2.2. Manufacture of Substrates

Koshihikari rice (Oryza sativa ssp. japonica) was used in this study, which produces the best rice in Japan and is one of the varieties with the greatest production volume in the country. The planting date for Koshihikari rice in Mie Prefecture was in early May, and Koshihikari rice was harvested at the beginning of September before the typhoon season according to the practices of the Japanese Agricultural Cooperatives (JA) [22]. The process for producing rice straw substrates can generally be divided into five steps, as shown in the flow chart in Figure 1.

• Pretreatment

After harvesting, the rice grains were removed. The stems and leaves were left in a ventilated storage area and air-dried for one month.

• Cutting

To separate the fibers, the dried rice straw was cut into lengths of less than 1 cm via the shredder machine SHINKOWA, SU-16 (1-5PS 750~900 rpm). A speed of 900 rpm was applied during this process.

• Soaking

The cut rice straw was soaked in water at room temperature for 72 h [23]. During the soaking process, the rice straw fiber bundles absorbed moisture. It was easier to soften fiber bundles under humid conditions than to destroy the structure of the lignocellulose fibers in a dry state. The soaking process was performed in preparation for the fiberization of rice straw. This process softens the fibers and improves the conditions for efficiently defibrating the rice straw fibers into a pulp.

• Defibrating

The rice straw was transformed into a pulp through a defibrating process involving the use of an atmospheric refiner (Model A Beatfiner. Satomi. Corp., Shizuoka, Japan). The motor capacity was 11 kW × 4p-200, 60 Hz, and the rotational speed was 1750 rpm (60 Hz). The maximum flux was 0.05–0.1 m³/min. The required air pressure was 0.6 MPa. The grinding part included a conical cutter with blades. The dimensions of the cutter were 2.5 mm × 3.0 mm × 8° (blade width × slot width × blade angle). The process began with the introduction of rice straw and water from a 1 L cube tank into the beat refiner. Rice straw was then milled by the teeth plates of the refiner to separate celluloses and lignin. The milled rice straw was returned to the tank to repeat the process until all the rice straw was converted into rice straw pulp. Fiberization of the rice straw at atmospheric pressure was carried out by passing the damp cut straw along with running water through the rotating blades of the refiner. During the grinding process, the rice straw matrix exhibits high porosity. The fiber bundles were fiberized by milling. To achieve an optimal balance between retaining fiber bundles and decomposing individual fibers measuring less than 2.0 mm [24], it is crucial to ensure that not all fibers remain as thick bundles. Thick fiber bundles may exhibit weaker hydrophilic properties, which can affect the overall performance of the substrate. Therefore, during the initial decomposition phase, the decomposition time for coarse fibers is kept relatively short. A sieve with apertures greater than 5 mm is used to collect these coarse fibers.
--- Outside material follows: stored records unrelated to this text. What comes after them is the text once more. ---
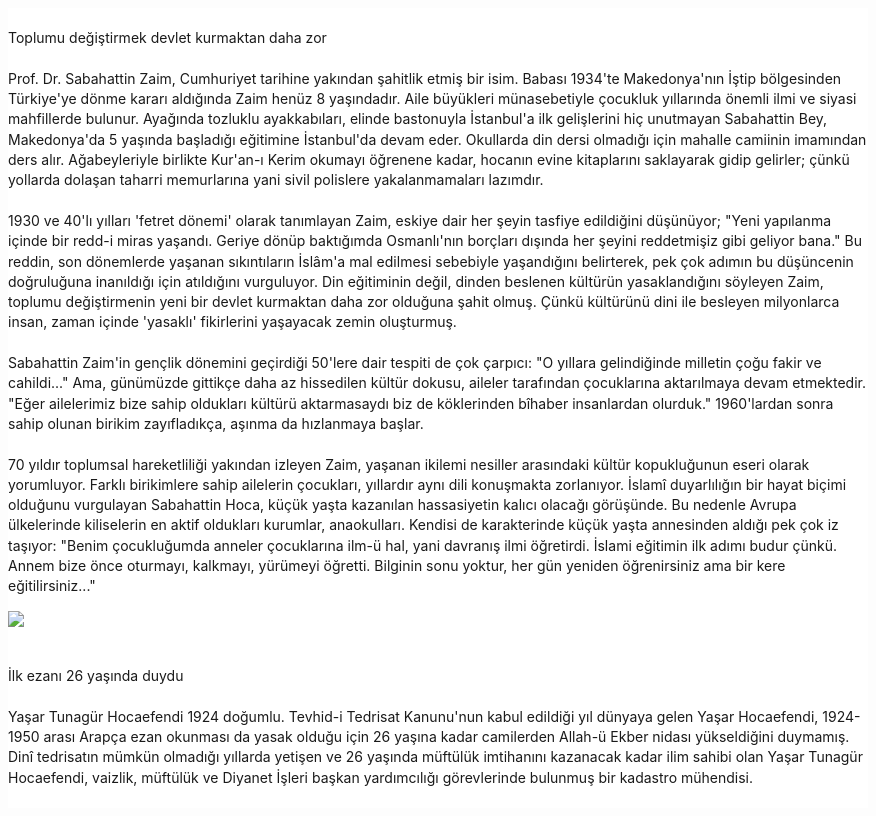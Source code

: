  <br/>
 Toplumu değiştirmek devlet kurmaktan daha zor
 <br/>
 <br/>
 Prof. Dr. Sabahattin Zaim, Cumhuriyet tarihine yakından şahitlik etmiş bir isim. Babası 1934'te Makedonya'nın İştip bölgesinden Türkiye'ye dönme kararı aldığında Zaim henüz 8 yaşındadır. Aile büyükleri münasebetiyle çocukluk yıllarında önemli ilmi ve siyasi mahfillerde bulunur. Ayağında tozluklu ayakkabıları, elinde bastonuyla İstanbul'a ilk gelişlerini hiç unutmayan Sabahattin Bey, Makedonya'da 5 yaşında başladığı eğitimine İstanbul'da devam eder. Okullarda din dersi olmadığı için mahalle camiinin imamından ders alır. Ağabeyleriyle birlikte Kur'an-ı Kerim okumayı öğrenene kadar, hocanın evine kitaplarını saklayarak gidip gelirler; çünkü yollarda dolaşan taharri memurlarına yani sivil polislere yakalanmamaları lazımdır.
 <br/>
 <br/>
 1930 ve 40'lı yılları 'fetret dönemi' olarak tanımlayan Zaim, eskiye dair her şeyin tasfiye edildiğini düşünüyor; "Yeni yapılanma içinde bir redd-i miras yaşandı. Geriye dönüp baktığımda Osmanlı'nın borçları dışında her şeyini reddetmişiz gibi geliyor bana." Bu reddin, son dönemlerde yaşanan sıkıntıların İslâm'a mal edilmesi sebebiyle yaşandığını belirterek, pek çok adımın bu düşüncenin doğruluğuna inanıldığı için atıldığını vurguluyor. Din eğitiminin değil, dinden beslenen kültürün yasaklandığını söyleyen Zaim, toplumu değiştirmenin yeni bir devlet kurmaktan daha zor olduğuna şahit olmuş. Çünkü kültürünü dini ile besleyen milyonlarca insan, zaman içinde 'yasaklı' fikirlerini yaşayacak zemin oluşturmuş.
 <br/>
 <br/>
 Sabahattin Zaim'in gençlik dönemini geçirdiği 50'lere dair tespiti de çok çarpıcı: "O yıllara gelindiğinde milletin çoğu fakir ve cahildi..." Ama, günümüzde gittikçe daha az hissedilen kültür dokusu, aileler tarafından çocuklarına aktarılmaya devam etmektedir. "Eğer ailelerimiz bize sahip oldukları kültürü aktarmasaydı biz de köklerinden bîhaber insanlardan olurduk." 1960'lardan sonra sahip olunan birikim zayıfladıkça, aşınma da hızlanmaya başlar.
 <br/>
 <br/>
 70 yıldır toplumsal hareketliliği yakından izleyen Zaim, yaşanan ikilemi nesiller arasındaki kültür kopukluğunun eseri olarak yorumluyor. Farklı birikimlere sahip ailelerin çocukları, yıllardır aynı dili konuşmakta zorlanıyor. İslamî duyarlılığın bir hayat biçimi olduğunu vurgulayan Sabahattin Hoca, küçük yaşta kazanılan hassasiyetin kalıcı olacağı görüşünde. Bu nedenle Avrupa ülkelerinde kiliselerin en aktif oldukları kurumlar, anaokulları. Kendisi de karakterinde küçük yaşta annesinden aldığı pek çok iz taşıyor: "Benim çocukluğumda anneler çocuklarına ilm-ü hal, yani davranış ilmi öğretirdi. İslami eğitimin ilk adımı budur çünkü. Annem bize önce oturmayı, kalkmayı, yürümeyi öğretti. Bilginin sonu yoktur, her gün yeniden öğrenirsiniz ama bir kere eğitilirsiniz..."
 <br/>
 <p>
  <a href="haberfotograf.php?catid=22004" target="_blank">
   <img border="0" src="/web/20110118080519im_/http://www.aksiyon.com.tr/aksiyon/fotograf/banner/haber-22004.jpg"/>
  </a>
 </p>
 <br/>
 İlk ezanı 26 yaşında duydu
 <br/>
 <br/>
 Yaşar Tunagür Hocaefendi 1924 doğumlu. Tevhid-i Tedrisat Kanunu'nun kabul edildiği yıl dünyaya gelen Yaşar Hocaefendi, 1924-1950 arası Arapça ezan okunması da yasak olduğu için 26 yaşına kadar camilerden Allah-ü Ekber nidası yükseldiğini duymamış. Dinî tedrisatın mümkün olmadığı yıllarda yetişen ve 26 yaşında müftülük imtihanını kazanacak kadar ilim sahibi olan Yaşar Tunagür Hocaefendi, vaizlik, müftülük ve Diyanet İşleri başkan yardımcılığı görevlerinde bulunmuş bir kadastro mühendisi.
 <br/>
 <br/>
Subsequently, finer fibers are separated using a sieve with apertures less than 2.0 mm. This step ensures that the finer fibers are adequately isolated from the coarser ones. Finally, the finer and coarse fibers are mixed in a specific ratio of 2:8. This mixture ratio is designed to optimize the structural integrity and hydrophilic properties of the rice straw substrate, ensuring that it maintains high porosity while also providing the necessary balance between fiber retention and decomposition.

• Molding

A mold for shaping the substrate was meticulously assembled using a stainless-steel cuboid case with dimensions of 70 mm × 70 mm × 100 mm. These dimensions were selected based on preliminary trials conducted by team members to evaluate the performance of various substrate sizes. The chosen size demonstrated optimal porosity, water retention, and aeration. The mold included a plate with a centrally located handle and a metal mesh designed to prevent the raw material from adhering to the plate. The assembly process of the mold is illustrated in Figure 2a. Initially, the plate with the handle, as shown in Figure 2b, was placed at the bottom of the mold. Subsequently, the mold was filled with rice straw pulp. Once the mold was adequately filled, a metal mesh was added, as depicted in Figure 2c, followed by the placement of a cover and a weight.

In general, the weight applied was converted into pressure units for precise calculations. Tweezers were employed to carefully add the metal mesh, cover, and weights to avoid exerting additional pressure during the pulp molding process. Additionally, the inner walls of the mold case were equipped with meshes to facilitate the squeezing of water from the pulp through the application of varying pressures. Figure 3 illustrates the molding process in detail: the plate with the handle was first inserted, followed by the placement of a metal mesh on the plate and the installation of a square mesh wall, and finally, the rice straw pulp was poured into the mold case. Three different types of weights were then placed on the cover to ensure a uniform pressure distribution.

The drying temperature was meticulously set to 110 °C for a duration of 24 h using a thermostat to ensure proper sterilization. This specific drying temperature of 110 °C was selected as the optimal experimental condition to prevent the thermal decomposition of cellulose. The maximum temperature within the mold containing the samples was reached within 8 to 10 min, ensuring efficient drying.

In the text below, “rice straw substrate” is abbreviated as “RS substrate”. Based on the experimental conditions outlined in

Table 1. RS substrate molding conditions.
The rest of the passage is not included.